On September 26, 2024, executives of WESCO International, Inc. (the "Company") will present to investors at the Company's Investor Day 2024. In connection with its Investor Day, the Company issued a press release (the “Press Release”) and a live webcast of the presentation to investors (the “Presentation”) will be accessible from approximately 10:00 a.m. to 12:30 pm ET on the Investor Relations page of Wesco’s website, along with a replay following the webcast. In its Presentation, the Company will reaffirm its outlook for full-year 2024, as previously described in the Company’s second quarter 2024 earnings release, and will also provide an update regarding its third quarter 2024 outlook and its long-term growth strategy.
The Press Release and the Presentation are attached hereto as Exhibits 99.1 and 99.2, respectively, to this report and are being furnished in accordance with Regulation FD of the Securities and Exchange Commission.

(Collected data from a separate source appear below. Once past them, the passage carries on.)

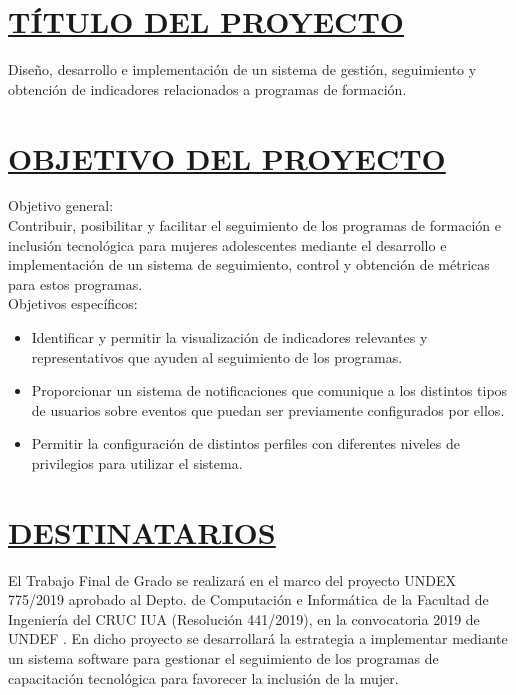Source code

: \section*{\underline{TÍTULO DEL PROYECTO}}
Diseño, desarrollo e implementación de un sistema de gestión, seguimiento y obtención de indicadores relacionados a programas de formación.


\section*{\underline{OBJETIVO DEL PROYECTO}}
Objetivo general:\\

Contribuir, posibilitar y facilitar el seguimiento de los programas de formación e inclusión tecnológica para mujeres adolescentes mediante el desarrollo e implementación de un sistema de seguimiento, control y obtención de métricas para estos programas.\\

Objetivos específicos:
\begin{itemize}
	\item Identificar y permitir la visualización de indicadores relevantes y representativos que ayuden al seguimiento de los programas.
	\item Proporcionar un sistema de notificaciones que comunique a los distintos tipos de usuarios sobre eventos que puedan ser previamente configurados por ellos.
	\item Permitir la configuración de distintos perfiles con diferentes niveles de  privilegios para utilizar el sistema.\\
\end{itemize}


\section*{\underline{DESTINATARIOS}}
El Trabajo Final de Grado se realizará en el marco del proyecto UNDEX 775/2019 aprobado al Depto. de Computación e Informática de la Facultad de Ingeniería del CRUC IUA (Resolución 441/2019), en la convocatoria 2019 de UNDEF \textbf{\cite{ResolucionUndex}}. En dicho proyecto se desarrollará la estrategia a implementar mediante un sistema software para gestionar el seguimiento de los programas de capacitación tecnológica para favorecer la inclusión de la mujer. \\


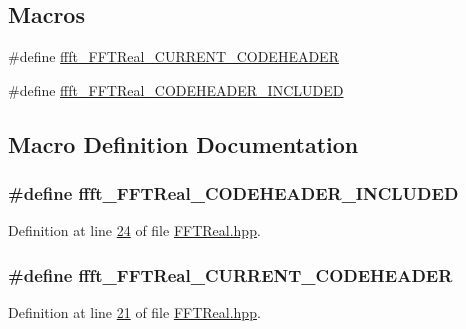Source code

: \subsection*{Macros}
\begin{DoxyCompactItemize}
\item 
\#define \hyperlink{a00096_a7e1c53e720f689723accc78c4835f91c}{ffft\+\_\+\+F\+F\+T\+Real\+\_\+\+C\+U\+R\+R\+E\+N\+T\+\_\+\+C\+O\+D\+E\+H\+E\+A\+D\+E\+R}
\item 
\#define \hyperlink{a00096_adf3b5663ee12a1d9e612686163e7ad52}{ffft\+\_\+\+F\+F\+T\+Real\+\_\+\+C\+O\+D\+E\+H\+E\+A\+D\+E\+R\+\_\+\+I\+N\+C\+L\+U\+D\+E\+D}
\end{DoxyCompactItemize}


\subsection{Macro Definition Documentation}
\hypertarget{a00096_adf3b5663ee12a1d9e612686163e7ad52}{
\subsubsection[{ffft\+\_\+\+F\+F\+T\+Real\+\_\+\+C\+O\+D\+E\+H\+E\+A\+D\+E\+R\+\_\+\+I\+N\+C\+L\+U\+D\+E\+D}]{\setlength{\rightskip}{0pt plus 5cm}\#define ffft\+\_\+\+F\+F\+T\+Real\+\_\+\+C\+O\+D\+E\+H\+E\+A\+D\+E\+R\+\_\+\+I\+N\+C\+L\+U\+D\+E\+D}}\label{a00096_adf3b5663ee12a1d9e612686163e7ad52}


Definition at line \hyperlink{a00096_source_l00024}{24} of file \hyperlink{a00096_source}{F\+F\+T\+Real.\+hpp}.

\hypertarget{a00096_a7e1c53e720f689723accc78c4835f91c}{
\subsubsection[{ffft\+\_\+\+F\+F\+T\+Real\+\_\+\+C\+U\+R\+R\+E\+N\+T\+\_\+\+C\+O\+D\+E\+H\+E\+A\+D\+E\+R}]{\setlength{\rightskip}{0pt plus 5cm}\#define ffft\+\_\+\+F\+F\+T\+Real\+\_\+\+C\+U\+R\+R\+E\+N\+T\+\_\+\+C\+O\+D\+E\+H\+E\+A\+D\+E\+R}}\label{a00096_a7e1c53e720f689723accc78c4835f91c}


Definition at line \hyperlink{a00096_source_l00021}{21} of file \hyperlink{a00096_source}{F\+F\+T\+Real.\+hpp}.

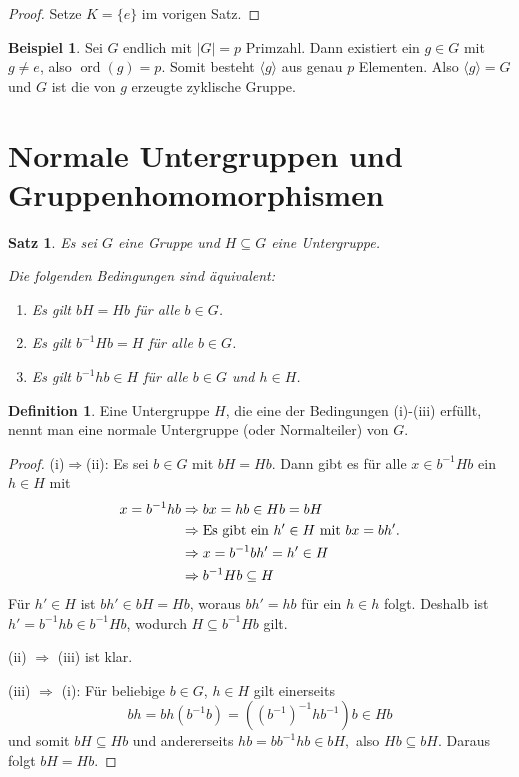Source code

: \documentclass[12pt]{scrartcl} %
\DeclareMathOperator{\ord}{ord}
\newtheorem{thm}{Satz}
\theoremstyle{definition}
\newtheorem*{defn}{Definition}
\newtheorem{ex}{Beispiel}
\theoremstyle{remark}
\begin{document}
\begin{proof}
	Setze $K = \{e\}$ im vorigen Satz.
\end{proof}

\begin{ex}
	Sei $G$ endlich mit $\vert G\vert=p$ Primzahl.
	Dann existiert ein $g \in G$ mit $g \neq e$, also $\ord(g)=p$.
	Somit besteht $\langle g\rangle$ aus genau $p$ Elementen.
	Also $\langle g\rangle=G$ und $G$ ist die von $g$ erzeugte zyklische Gruppe.
\end{ex}

\section{Normale Untergruppen und Gruppenhomomorphismen}

\begin{thm}
	Es sei $G$ eine Gruppe und $H\subseteq G$ eine Untergruppe.

	Die folgenden Bedingungen sind äquivalent:
	\begin{enumerate}[label=(\roman*)]
	\item Es gilt $bH=Hb$ für alle $b\in G$.
	\item Es gilt $b^{-1}Hb=H$ für alle $b\in G$.
	\item Es gilt $b^{-1}hb \in H$ für alle $b\in G$ und $h\in H$.
	\end{enumerate}
\end{thm}

\begin{defn}
	Eine Untergruppe $H$, die eine der Bedingungen (i)-(iii) erfüllt, nennt man eine normale Untergruppe (oder Normalteiler) von $G$.
\end{defn}

\begin{proof}
	(i)$\Rightarrow$(ii):
	Es sei $b \in G$ mit $bH=Hb$.
	Dann gibt es für alle $x \in b^{-1}Hb$ ein \(h \in H\) mit
	\begin{align*}
		x=b^{-1}hb &\Rightarrow bx=hb \in Hb=bH\\
		&\Rightarrow \text{Es gibt ein \(h' \in H$ mit $bx=bh'\).}\\
		&\Rightarrow x=b^{-1}bh'=h'\in H\\
		&\Rightarrow b^{-1}Hb \subseteq H
	\end{align*}
	Für $h' \in H$ ist $bh' \in bH = Hb$, woraus $bh'=hb$ für ein $h \in h$ folgt.
	Deshalb ist $h'=b^{-1}hb \in b^{-1}Hb$, wodurch $H \subseteq b^{-1}Hb$ gilt.

	(ii) $\Rightarrow$ (iii) ist klar.

	(iii) $\Rightarrow$ (i):
	Für beliebige $b \in G$, $h\in H$ gilt einerseits
	\[bh=bh(b^{-1}b)=((b^{-1})^{-1}hb^{-1})b \in Hb\]
	und somit \(bH \subseteq Hb\) und andererseits \(hb=bb^{-1}hb \in bH,\) also \(Hb \subseteq bH\).
	Daraus folgt $bH=Hb$.
\end{proof}
\end{document}
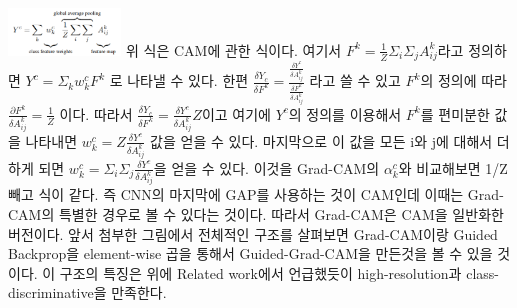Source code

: \documentclass[extendedabs]{bmvc2k}
\begin{document}
 \newline  \includegraphics[width=3cm]{images/07_CAM.PNG}
 \newline 위 식은 CAM에 관한 식이다. 여기서 $F^k = \frac{1}{Z}\Sigma_i\Sigma_j A^k_{ij}$라고 정의하면 $Y^c = \Sigma_k w_k^c F^k $ 로 나타낼 수 있다.
 한편 $\frac{\delta Y_c}{\delta F^k}=\frac{\frac{\delta Y^c}{\delta A^k_{ij}}}{\frac{\delta F^k}{\delta A^k_{ij}}}$ 라고 쓸 수 있고 $F^k$의 정의에 따라 $\frac{∂F^k}{\delta A^k_{ij}}=\frac{1}{Z}$ 이다.
 따라서 $\frac{\delta Y_c}{\delta F^k}=\frac{\delta Y^c}{\delta A^k_{ij}}Z$이고 여기에 $Y^c$의 정의를 이용해서 $F^k$를 편미분한 값을 나타내면 $w_k^c=Z\frac{\delta Y^c}{\delta A^k_{ij}}$ 값을 얻을 수 있다.
 마지막으로 이 값을 모든 i와 j에 대해서 더하게 되면 $w_k^c=\Sigma_i \Sigma_j \frac{\delta Y^c}{\delta A^k_{ij}}$을 얻을 수 있다.
 이것을 Grad-CAM의 $\alpha_k^c$와 비교해보면 1/Z 빼고 식이 같다. 즉 CNN의 마지막에 GAP를 사용하는 것이 CAM인데 이때는 Grad-CAM의 특별한 경우로 볼 수 있다는 것이다.
 따라서 Grad-CAM은 CAM을 일반화한 버전이다.
 앞서 첨부한 그림에서 전체적인 구조를 살펴보면 Grad-CAM이랑 Guided Backprop을 element-wise 곱을 통해서 Guided-Grad-CAM을 만든것을 볼 수 있을 것이다. 이 구조의 특징은 위에 Related work에서 언급했듯이 
 high-resolution과 class-discriminative을 만족한다. 
 
\end{document}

The information in this Item 7.01, including Exhibits 99.1 and 99.2, is being furnished and shall not be deemed "filed" for the purpose of Section 18 of the Securities Exchange Act of 1934, as amended, or otherwise subject to the liabilities of that section. The information in this Item 7.01, including Exhibits 99.1 and 99.2, shall not be incorporated by reference into any registration statement or other document pursuant to the Securities Act of 1933, as amended.
Item 9.01 Financial Statements and Exhibits.
(d) Exhibits.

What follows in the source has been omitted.